Abhaya Datye, director, Center for Micro-Engineered Materials, is leading an international team of researchers and students studying large-scale chemical catalysis of biomass materials into fuels, chemicals and materials. This is the first year of a $2.5 million, five-year Partnership for International Research and Education Grant (PIRE) funded by the National Science Foundation to foster new international research partnerships and provide international education opportunities for students. UNM is the lead institution for the grant, which includes the University of Wisconsin, Iowa State University, University of Virginia, Technical University of Denmark, the Fritz Haber Institute and the Institute for Colloids and Surfaces of the Max Planck Society in Germany, and Haldor Topsoe A/S, Denmark, a large Danish catalyst company. Two projects will focus on hydroxymethylfurfal (HMF), a compound formed during the selective catalytic conversion of sugars. A third project is conversion of biomass into materials, providing an opportunity to reverse negative environmental effects of burning fossil fuels.
Professor in the Department of Chemical and Nuclear Engineering in the School of Engineering, Datye has been at UNM for more than 22 years during which he has had a major impact on both the graduate and undergraduate programs in chemical engineering. He has run the Center for Micro-Engineered Materials for 23 years and turned it into an NSF/industry supported hub for nano-materials research. He is also a key player in creating and managing the statewide NSF EPSCoR program in nano-materials.
UNM Distinguished Professor of Chemical and Nuclear Engineering Abhaya Datye has received the National Science Foundation Industry/University Cooperative Research Center award for 2008. "Dr. Datye's leadership has resulted in a number of critical research initiatives that have improved the department's visibility and facilitated the hiring of talented junior faculty," said Julia Fulghum, chair of the Department of Chemical and Nuclear Engineering. "He has led the development of the new Nanoscience and Microsystems program, which has an impact not just on UNM, but on the state."
Elise Switzer, a graduate student, and Abhaya Datye, Distinguished UNM professor, attended a professional workshop on Heterogeneous Catalysis and Surface Chemistry conducted at the Dalian Institute of Chemical Physics is Dalian. Catalysis is so pervasive in modern day chemistry that it is estimated that 60 percent of today's chemical products and 90 percent of current chemical processes are based on catalytic chemical synthesis. Switzer, who received a scholarship to attend the workshop, presented her research on "Nanostructured Catalysts for Direct Methanol Fuel Cells." Datye gave an invited lecture on the "Dynamics and Mobility of Nanoparticles in Heterogeneous Catalysts." The workshop also included presentations from American and Chinese scientists representing both public and private institutional research.
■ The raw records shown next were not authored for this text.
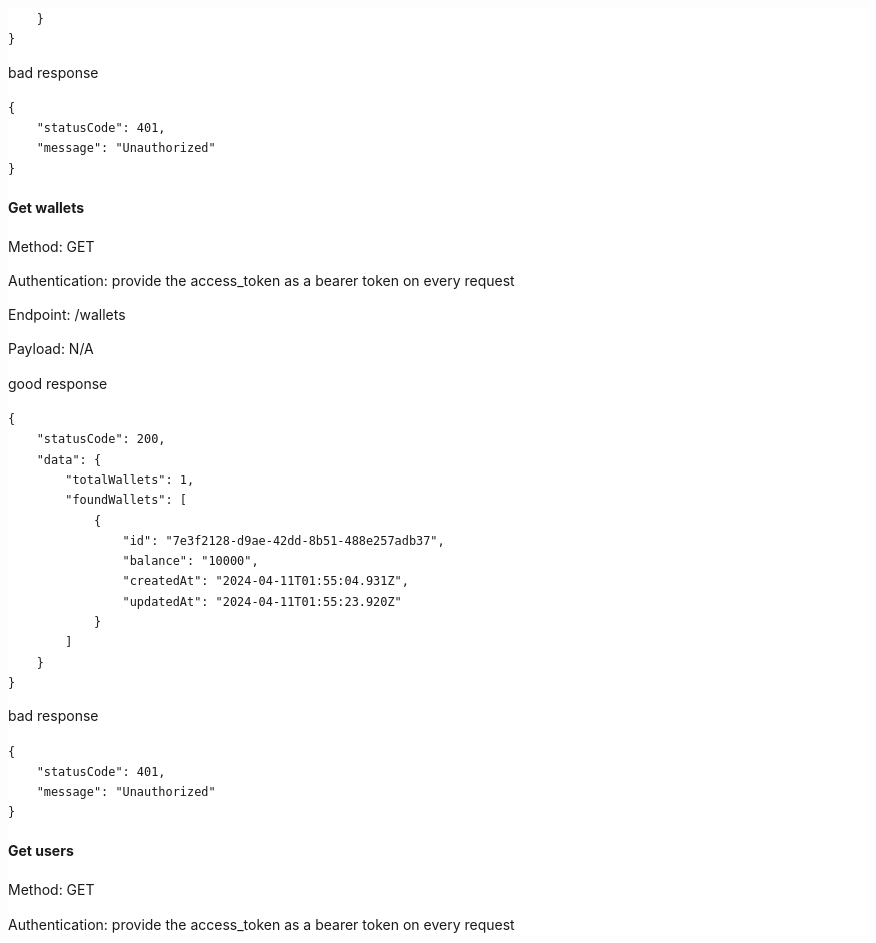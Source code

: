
 ```
    }
}
```

bad response

```
{
    "statusCode": 401,
    "message": "Unauthorized"
}
```

#### Get wallets

Method: GET

Authentication: provide the access_token as a bearer token on every request

Endpoint: /wallets

Payload:
N/A

good response

```
{
    "statusCode": 200,
    "data": {
        "totalWallets": 1,
        "foundWallets": [
            {
                "id": "7e3f2128-d9ae-42dd-8b51-488e257adb37",
                "balance": "10000",
                "createdAt": "2024-04-11T01:55:04.931Z",
                "updatedAt": "2024-04-11T01:55:23.920Z"
            }
        ]
    }
}
```

bad response

```
{
    "statusCode": 401,
    "message": "Unauthorized"
}
```

#### Get users

Method: GET

Authentication: provide the access_token as a bearer token on every request
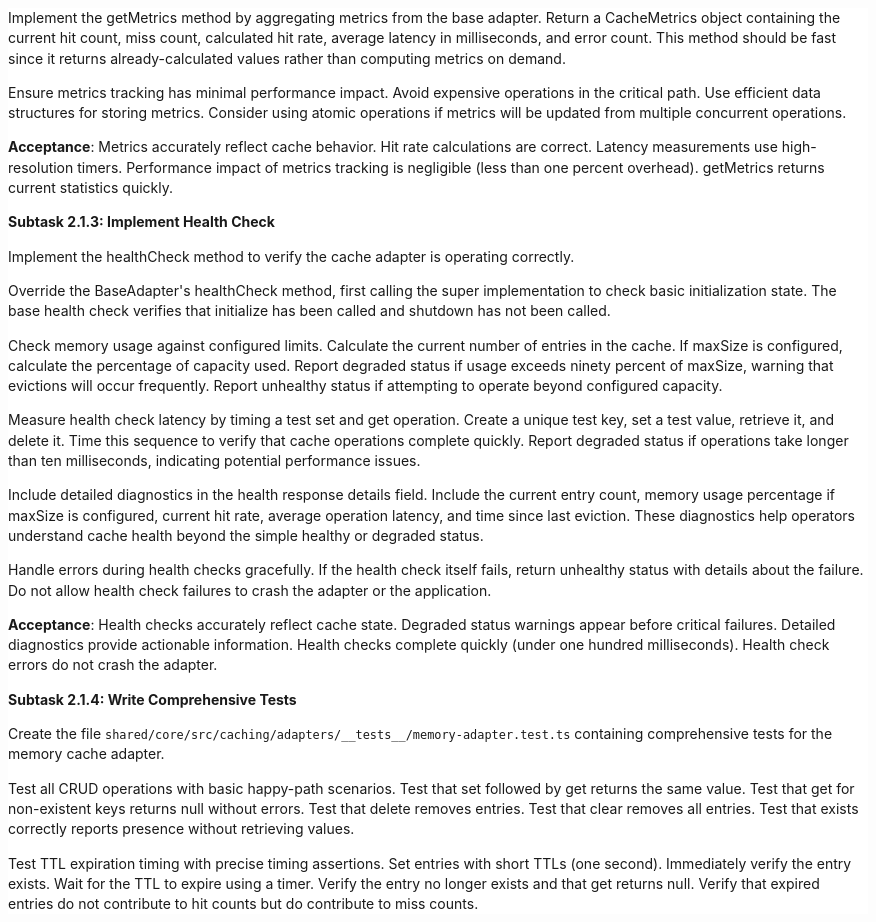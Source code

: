 Implement the getMetrics method by aggregating metrics from the base adapter. Return a CacheMetrics object containing the current hit count, miss count, calculated hit rate, average latency in milliseconds, and error count. This method should be fast since it returns already-calculated values rather than computing metrics on demand.

Ensure metrics tracking has minimal performance impact. Avoid expensive operations in the critical path. Use efficient data structures for storing metrics. Consider using atomic operations if metrics will be updated from multiple concurrent operations.

**Acceptance**: Metrics accurately reflect cache behavior. Hit rate calculations are correct. Latency measurements use high-resolution timers. Performance impact of metrics tracking is negligible (less than one percent overhead). getMetrics returns current statistics quickly.

**Subtask 2.1.3: Implement Health Check**

Implement the healthCheck method to verify the cache adapter is operating correctly.

Override the BaseAdapter's healthCheck method, first calling the super implementation to check basic initialization state. The base health check verifies that initialize has been called and shutdown has not been called.

Check memory usage against configured limits. Calculate the current number of entries in the cache. If maxSize is configured, calculate the percentage of capacity used. Report degraded status if usage exceeds ninety percent of maxSize, warning that evictions will occur frequently. Report unhealthy status if attempting to operate beyond configured capacity.

Measure health check latency by timing a test set and get operation. Create a unique test key, set a test value, retrieve it, and delete it. Time this sequence to verify that cache operations complete quickly. Report degraded status if operations take longer than ten milliseconds, indicating potential performance issues.

Include detailed diagnostics in the health response details field. Include the current entry count, memory usage percentage if maxSize is configured, current hit rate, average operation latency, and time since last eviction. These diagnostics help operators understand cache health beyond the simple healthy or degraded status.

Handle errors during health checks gracefully. If the health check itself fails, return unhealthy status with details about the failure. Do not allow health check failures to crash the adapter or the application.

**Acceptance**: Health checks accurately reflect cache state. Degraded status warnings appear before critical failures. Detailed diagnostics provide actionable information. Health checks complete quickly (under one hundred milliseconds). Health check errors do not crash the adapter.

**Subtask 2.1.4: Write Comprehensive Tests**

Create the file `shared/core/src/caching/adapters/__tests__/memory-adapter.test.ts` containing comprehensive tests for the memory cache adapter.

Test all CRUD operations with basic happy-path scenarios. Test that set followed by get returns the same value. Test that get for non-existent keys returns null without errors. Test that delete removes entries. Test that clear removes all entries. Test that exists correctly reports presence without retrieving values.

Test TTL expiration timing with precise timing assertions. Set entries with short TTLs (one second). Immediately verify the entry exists. Wait for the TTL to expire using a timer. Verify the entry no longer exists and that get returns null. Verify that expired entries do not contribute to hit counts but do contribute to miss counts.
The director of UNM's new graduate degree program for nanoscience and microsystems Abhaya Datye has worked with the staff at the Center for High Performance Computing (CHPC) to assemble a supercomputer capable of teraflop calculations. Grants from the National Science Foundation's Integrative Graduate Educations and Research Traineeship (IGERT) and the Experimental Program to Stimulate Competitive Research (EPSCoR) along with money from the Chemistry and Biocomputing Departments at UNM made it possible to acquire this computer. "This new computer will make it possible for students to play with nanoscale structures even before they synthesize them in the lab," Datye says. "It has already made a big difference to graduate students taking 'Density Functional Theory,' a physics course being taught by Professor Susan Atlas on the computational modeling of nanomaterials. Students used the supercomputer to perform the calculations for individual research projects this spring."